- Problem statement -
Apart from the images, repeat the data below exactly as written.

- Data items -

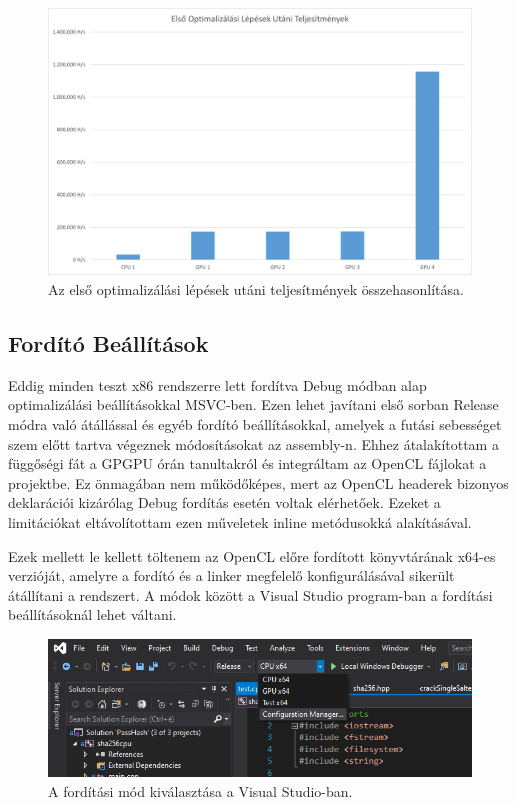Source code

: \begin{figure}[H]
    \centering
    \includegraphics[width=\textwidth]{images/charts/performance-1-optimization.png}
    \caption{Az első optimalizálási lépések utáni teljesítmények összehasonlítása.}
\end{figure}





\subsection{Fordító Beállítások}

Eddig minden teszt x86 rendszerre lett fordítva Debug módban alap optimalizálási beállításokkal MSVC-ben. Ezen lehet javítani első sorban Release módra való átállással és egyéb fordító beállításokkal, amelyek a futási sebességet szem előtt tartva végeznek módosításokat az assembly-n. Ehhez átalakítottam a függőségi fát a GPGPU órán tanultakról és integráltam az OpenCL fájlokat a projektbe. Ez önmagában nem működőképes, mert az OpenCL headerek bizonyos deklarációi kizárólag Debug fordítás esetén voltak elérhetőek. Ezeket a limitációkat eltávolítottam ezen műveletek inline metódusokká alakításával.

Ezek mellett le kellett töltenem az OpenCL előre fordított könyvtárának x64-es verzióját, amelyre a fordító és a linker megfelelő konfigurálásával sikerült átállítani a rendszert. A módok között a Visual Studio program-ban a fordítási beállításoknál lehet váltani.

\begin{figure}[H]
    \centering
    \includegraphics[width=\textwidth]{images/illustrations/visualstudio-compile-modes.png}
    \caption{A fordítási mód kiválasztása a Visual Studio-ban.}
\end{figure}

- Answer section -
Source code

: \begin{figure}[H]
    \centering
    \includegraphics[width=\textwidth]{images/charts/performance-1-optimization.png}
    \caption{Az első optimalizálási lépések utáni teljesítmények összehasonlítása.}
\end{figure}





\subsection{Fordító Beállítások}

Eddig minden teszt x86 rendszerre lett fordítva Debug módban alap optimalizálási beállításokkal MSVC-ben. Ezen lehet javítani első sorban Release módra való átállással és egyéb fordító beállításokkal, amelyek a futási sebességet szem előtt tartva végeznek módosításokat az assembly-n. Ehhez átalakítottam a függőségi fát a GPGPU órán tanultakról és integráltam az OpenCL fájlokat a projektbe. Ez önmagában nem működőképes, mert az OpenCL headerek bizonyos deklarációi kizárólag Debug fordítás esetén voltak elérhetőek. Ezeket a limitációkat eltávolítottam ezen műveletek inline metódusokká alakításával.

Ezek mellett le kellett töltenem az OpenCL előre fordított könyvtárának x64-es verzióját, amelyre a fordító és a linker megfelelő konfigurálásával sikerült átállítani a rendszert. A módok között a Visual Studio program-ban a fordítási beállításoknál lehet váltani.

\begin{figure}[H]
    \centering
    \includegraphics[width=\textwidth]{images/illustrations/visualstudio-compile-modes.png}
    \caption{A fordítási mód kiválasztása a Visual Studio-ban.}
\end{figure}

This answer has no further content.